THE BIENNALE WAS weighing on me. Fresh in my mind was a plant-choked room bursting with the sounds of sirens. The room contained an artwork—was an artwork—by the Nigerian-American artist and poet Precious Okoyomon, titled To See the Earth before the End of the World (2022). Planned out like an indoor garden, the installation had curving pathways, artificial streams, and even live butterflies. Kudzu and sugarcane were planted in April, before the Biennale opened. Now seven months later, nearing the end of the exhibition, the plants have thrived and grown thick over mounds of dirt.

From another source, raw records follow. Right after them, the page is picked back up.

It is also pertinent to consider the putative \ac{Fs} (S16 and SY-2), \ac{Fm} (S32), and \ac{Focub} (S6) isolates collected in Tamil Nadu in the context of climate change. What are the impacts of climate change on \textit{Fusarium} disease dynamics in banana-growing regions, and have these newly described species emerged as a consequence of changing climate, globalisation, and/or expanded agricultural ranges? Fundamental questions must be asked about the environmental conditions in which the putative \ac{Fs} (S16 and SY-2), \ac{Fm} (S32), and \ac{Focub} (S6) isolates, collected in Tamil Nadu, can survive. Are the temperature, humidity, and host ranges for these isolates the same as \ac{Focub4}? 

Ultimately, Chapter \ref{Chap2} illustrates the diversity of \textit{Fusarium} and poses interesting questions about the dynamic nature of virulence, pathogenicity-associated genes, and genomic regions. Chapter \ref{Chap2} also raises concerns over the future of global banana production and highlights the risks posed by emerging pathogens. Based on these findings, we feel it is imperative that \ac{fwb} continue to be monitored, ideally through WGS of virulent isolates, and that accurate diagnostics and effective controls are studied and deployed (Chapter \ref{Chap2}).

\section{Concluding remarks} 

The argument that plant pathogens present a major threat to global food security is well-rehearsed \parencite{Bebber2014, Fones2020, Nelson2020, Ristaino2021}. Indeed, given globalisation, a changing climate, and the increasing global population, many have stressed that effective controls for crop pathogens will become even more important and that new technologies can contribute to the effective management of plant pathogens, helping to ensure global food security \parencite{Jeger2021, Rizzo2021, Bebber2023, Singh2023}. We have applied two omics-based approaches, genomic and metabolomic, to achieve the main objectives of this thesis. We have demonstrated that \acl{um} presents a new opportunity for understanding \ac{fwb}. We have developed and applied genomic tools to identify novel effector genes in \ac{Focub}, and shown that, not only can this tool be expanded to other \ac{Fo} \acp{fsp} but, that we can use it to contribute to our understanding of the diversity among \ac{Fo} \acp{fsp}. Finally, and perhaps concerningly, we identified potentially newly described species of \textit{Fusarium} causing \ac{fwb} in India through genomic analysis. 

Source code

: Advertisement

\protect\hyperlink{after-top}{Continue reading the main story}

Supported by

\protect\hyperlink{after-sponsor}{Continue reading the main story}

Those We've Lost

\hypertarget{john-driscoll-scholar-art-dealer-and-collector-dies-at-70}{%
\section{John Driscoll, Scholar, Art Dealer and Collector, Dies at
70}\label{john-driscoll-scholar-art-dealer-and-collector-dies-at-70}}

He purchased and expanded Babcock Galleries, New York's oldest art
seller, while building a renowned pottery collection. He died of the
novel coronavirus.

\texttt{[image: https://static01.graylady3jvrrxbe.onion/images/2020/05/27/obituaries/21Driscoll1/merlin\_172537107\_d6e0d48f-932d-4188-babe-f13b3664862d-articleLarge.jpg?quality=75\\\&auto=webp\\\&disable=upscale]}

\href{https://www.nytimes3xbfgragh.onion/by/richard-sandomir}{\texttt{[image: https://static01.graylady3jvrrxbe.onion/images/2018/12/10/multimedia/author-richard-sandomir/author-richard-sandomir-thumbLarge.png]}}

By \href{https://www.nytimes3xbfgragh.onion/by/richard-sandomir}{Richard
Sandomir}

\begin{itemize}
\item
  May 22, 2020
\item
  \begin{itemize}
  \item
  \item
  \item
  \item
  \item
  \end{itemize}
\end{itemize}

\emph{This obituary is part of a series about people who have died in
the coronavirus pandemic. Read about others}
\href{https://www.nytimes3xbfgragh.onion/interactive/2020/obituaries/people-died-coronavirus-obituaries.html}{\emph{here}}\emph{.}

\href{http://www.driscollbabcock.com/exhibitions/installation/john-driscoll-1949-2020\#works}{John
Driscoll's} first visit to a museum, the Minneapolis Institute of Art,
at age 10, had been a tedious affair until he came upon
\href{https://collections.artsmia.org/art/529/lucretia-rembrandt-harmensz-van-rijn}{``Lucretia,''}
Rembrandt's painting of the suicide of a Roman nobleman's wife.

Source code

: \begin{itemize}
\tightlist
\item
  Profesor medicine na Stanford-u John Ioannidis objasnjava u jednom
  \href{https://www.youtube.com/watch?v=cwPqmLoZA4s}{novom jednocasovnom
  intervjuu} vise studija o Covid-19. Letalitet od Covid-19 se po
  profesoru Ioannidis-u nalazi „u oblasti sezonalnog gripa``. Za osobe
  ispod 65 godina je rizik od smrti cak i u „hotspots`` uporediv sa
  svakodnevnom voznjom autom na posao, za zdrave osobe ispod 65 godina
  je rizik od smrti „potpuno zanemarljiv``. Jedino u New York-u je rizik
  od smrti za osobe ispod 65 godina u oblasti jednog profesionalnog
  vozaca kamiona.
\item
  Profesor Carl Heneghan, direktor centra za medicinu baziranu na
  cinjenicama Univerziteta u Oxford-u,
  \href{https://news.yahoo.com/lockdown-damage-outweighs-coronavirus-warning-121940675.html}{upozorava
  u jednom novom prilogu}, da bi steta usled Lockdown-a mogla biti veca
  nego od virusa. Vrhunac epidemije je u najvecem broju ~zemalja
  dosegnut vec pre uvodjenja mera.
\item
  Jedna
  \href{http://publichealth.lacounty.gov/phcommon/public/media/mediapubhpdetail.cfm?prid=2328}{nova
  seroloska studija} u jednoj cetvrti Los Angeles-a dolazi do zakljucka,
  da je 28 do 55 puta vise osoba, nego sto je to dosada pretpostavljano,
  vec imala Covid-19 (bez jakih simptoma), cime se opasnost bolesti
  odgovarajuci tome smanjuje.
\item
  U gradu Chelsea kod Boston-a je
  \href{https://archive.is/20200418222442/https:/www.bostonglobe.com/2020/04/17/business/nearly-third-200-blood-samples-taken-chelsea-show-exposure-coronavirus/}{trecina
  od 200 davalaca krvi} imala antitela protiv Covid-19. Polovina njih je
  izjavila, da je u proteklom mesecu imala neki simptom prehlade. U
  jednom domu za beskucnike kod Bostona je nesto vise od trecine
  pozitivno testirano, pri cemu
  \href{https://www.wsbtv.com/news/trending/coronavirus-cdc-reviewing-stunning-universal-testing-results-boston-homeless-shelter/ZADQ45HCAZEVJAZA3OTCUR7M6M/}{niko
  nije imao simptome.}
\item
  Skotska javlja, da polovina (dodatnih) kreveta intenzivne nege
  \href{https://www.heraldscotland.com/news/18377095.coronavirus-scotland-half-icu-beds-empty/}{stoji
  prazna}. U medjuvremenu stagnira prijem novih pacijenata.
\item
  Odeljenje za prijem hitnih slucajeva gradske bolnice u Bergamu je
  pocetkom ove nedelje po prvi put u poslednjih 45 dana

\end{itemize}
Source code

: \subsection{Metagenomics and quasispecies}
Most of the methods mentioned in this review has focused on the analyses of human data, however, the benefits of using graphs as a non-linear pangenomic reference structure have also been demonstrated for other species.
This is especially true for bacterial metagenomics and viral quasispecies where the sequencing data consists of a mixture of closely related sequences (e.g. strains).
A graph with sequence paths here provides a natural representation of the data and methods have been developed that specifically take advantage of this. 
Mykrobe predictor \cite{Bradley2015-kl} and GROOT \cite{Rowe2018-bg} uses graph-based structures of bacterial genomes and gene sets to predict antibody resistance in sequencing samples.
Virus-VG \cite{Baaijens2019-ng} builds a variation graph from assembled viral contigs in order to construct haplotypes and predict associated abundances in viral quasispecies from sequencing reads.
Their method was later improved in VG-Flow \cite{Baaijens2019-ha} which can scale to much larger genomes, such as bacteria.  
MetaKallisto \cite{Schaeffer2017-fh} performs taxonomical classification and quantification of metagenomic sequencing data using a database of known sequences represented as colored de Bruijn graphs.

This was the last artwork in the Arsenale portion of the Biennale’s main exhibition, “The Milk of Dreams.” My eyes were tired from watching idea-laden videos, and the undulating layers of green offered a respite. The limited ventilation and lack of natural sunlight made the air feel heavy, still I was charmed by the overgrown wildness. Then I heard it, the sound. What at first resembled recordings of birdsong quickly morphed into a whistle; the pitch and volume climbed steadily higher and louder, until it was a blaring siren. In just a few minutes, the room went from potential refuge to a hazard. The message was clear: heed the warnings of ecological collapse; do something before it’s too late.
It took me a minute to refocus on the laminated paper in my hands again. The menu had been helpfully translated from Italian into French, German, and English. It was evening, but much too early for dinner. I had watched the sunset from the docks near Saint Mark’s Square, taking in the sounds of wakes hitting against the stone foundation and the gondolas. Across the water, the island of San Giorgio Maggiore and its Palladian basilica seemed to float on alternating ribbons of carmine and orange. I had picked a street at random and it brought me here, to this nearly empty restaurant. I smoothed the tablecloth with my hands like I did at home, but instead of my daughter asking me what utensils we would need for dinner, all I heard was the clicking of silverware against porcelain plates at the next table. A family of tired tourists sat in near silence, hungrily cutting into their pizzas. I stood up, thanked the host, and hurried away.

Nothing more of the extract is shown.